While I would be the last person to want to be called “Chicken Little,” it is still important that I continue to serve as a messenger for the disparate factual analysis that indicates that the real estate market is clearly slowing and that may well be a harbinger for the entire economy.  In fact, just yesterday, the Federal Reserve announced that they will not be raising interest rates (and likely not be raising interest rates for the duration of the year) because they, too, are perceiving a precipitous decline in economic activity and today as I edit this blog, Wall Street too is now predicting a recession based on the bond and stock market.

We see numerous factors that would suggest that the real estate market will be in decline and that foreclosures will once again be on the rise, unfortunately. These factors include:

1. Bankruptcy rates have started to increase in Delaware, and my bankruptcy colleagues are indicating that they are very busy with, typically, large entities going into bankruptcy first. Many of these entities are in the construction business, which will affect an entire slew of smaller companies and individuals. Lots of subcontractors will not get paid, and many of these subcontractors will have difficulty with continuing to pay their employees. Many of these employees will obviously rely on their salaries and continued income to be able to pay for their mortgages. In addition, with interest rates having an increase over the past year, that has created a serious problem for individuals being able to obtain mortgages. The good news is, however, that with the Federal Reserve announcement, we anticipate that interest rates will either stabilize or start to creep downward in the months to come.

China Restricting Cash

China Restricting Cash (Photo by VCG/VCG via Getty Images)

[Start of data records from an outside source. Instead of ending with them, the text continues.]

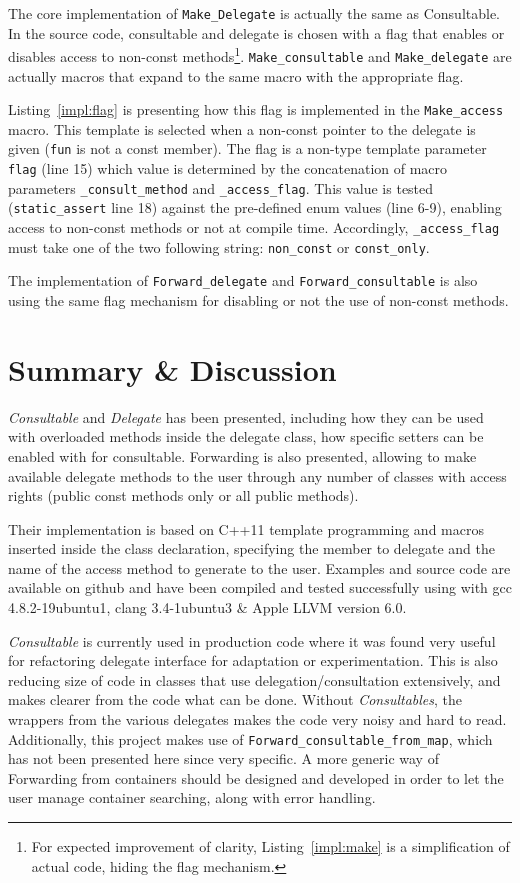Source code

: \documentclass{article}
\begin{document}
The core implementation of \verb+Make_Delegate+ is actually the same as Consultable. In the source code, consultable and delegate is chosen with a flag that enables or disables access to non-const methods\footnote{For expected improvement of clarity, Listing~\ref{impl:make} is a simplification of actual code, hiding the flag mechanism.}. \verb+Make_consultable+ and \verb+Make_delegate+ are actually macros that expand to the same macro with the appropriate flag. 

Listing~\ref{impl:flag} is presenting how this flag is implemented in the \verb+Make_access+ macro. This template is selected when a non-const pointer to the delegate is given (\verb+fun+ is not a const member). The flag is a non-type template parameter \verb+flag+ (line 15) which value is determined by the concatenation of macro parameters \verb+_consult_method+ and \verb+_access_flag+. This value is tested (\verb+static_assert+ line 18) against the pre-defined enum values (line 6-9), enabling access to non-const methods or not at compile time. Accordingly, \verb+_access_flag+ must take one of the two following string: \verb+non_const+ or \verb+const_only+.   
 
The implementation of \verb+Forward_delegate+ and \verb+Forward_consultable+ is also using the same flag mechanism for disabling or not the use of non-const methods. 

\section{Summary \& Discussion}
\textit{Consultable} and \textit{Delegate} has been presented, including how they can be used with overloaded methods inside the delegate class, how specific setters can be enabled with for consultable. Forwarding is also presented, allowing to make available delegate methods to the user through any number of classes with access rights (public const methods only or all public methods). 

Their implementation is based on C++11 template programming and macros inserted inside the class declaration, specifying the member to delegate and the name of the access method to generate to the user. Examples and source code are available on github and have been compiled and tested successfully using with gcc 4.8.2-19ubuntu1, clang 3.4-1ubuntu3 \& Apple LLVM version 6.0.

\textit{Consultable} is currently used in production code where it was found very useful for refactoring delegate interface for adaptation or experimentation. This is also reducing size of code in classes that use delegation/consultation extensively, and makes clearer from the code what can be done. Without \textit{Consultables}, the wrappers from the various delegates makes the code very noisy and hard to read. Additionally, this project makes use of \verb+Forward_consultable_from_map+, which has not been presented here since very specific. A more generic way of Forwarding from containers should be designed and developed in order to let the user manage container searching, along with error handling.
\end{document}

2. With China restricting cash from leaving its county with huge restrictions, many individuals are no longer capable of buying investment properties in the United States and particularly in Florida. The same holds true for the folks in Central and South America where many of those economies are doing rather poorly and individuals there are no longer able to purchase real estate. In fact, many of those individuals will have difficulty fulfilling their commitments for condominiums that they have purchased over the past 3 years because they may well not be able finance their closing obligations.

3. The tax law, on the other hand, has provided both a good and bad situation for the real estate market in some regions. Northeasterners are coming down to Florida because it is a more tax‑favorable environment because local state income taxes are no longer deductible from tax returns. At the same time, with only $10,000.00 being allowed to be deductible from real estates taxes, individuals, who were accustomed to deducting more than $10,000.00 from their real property taxes, may think twice about purchasing real estate.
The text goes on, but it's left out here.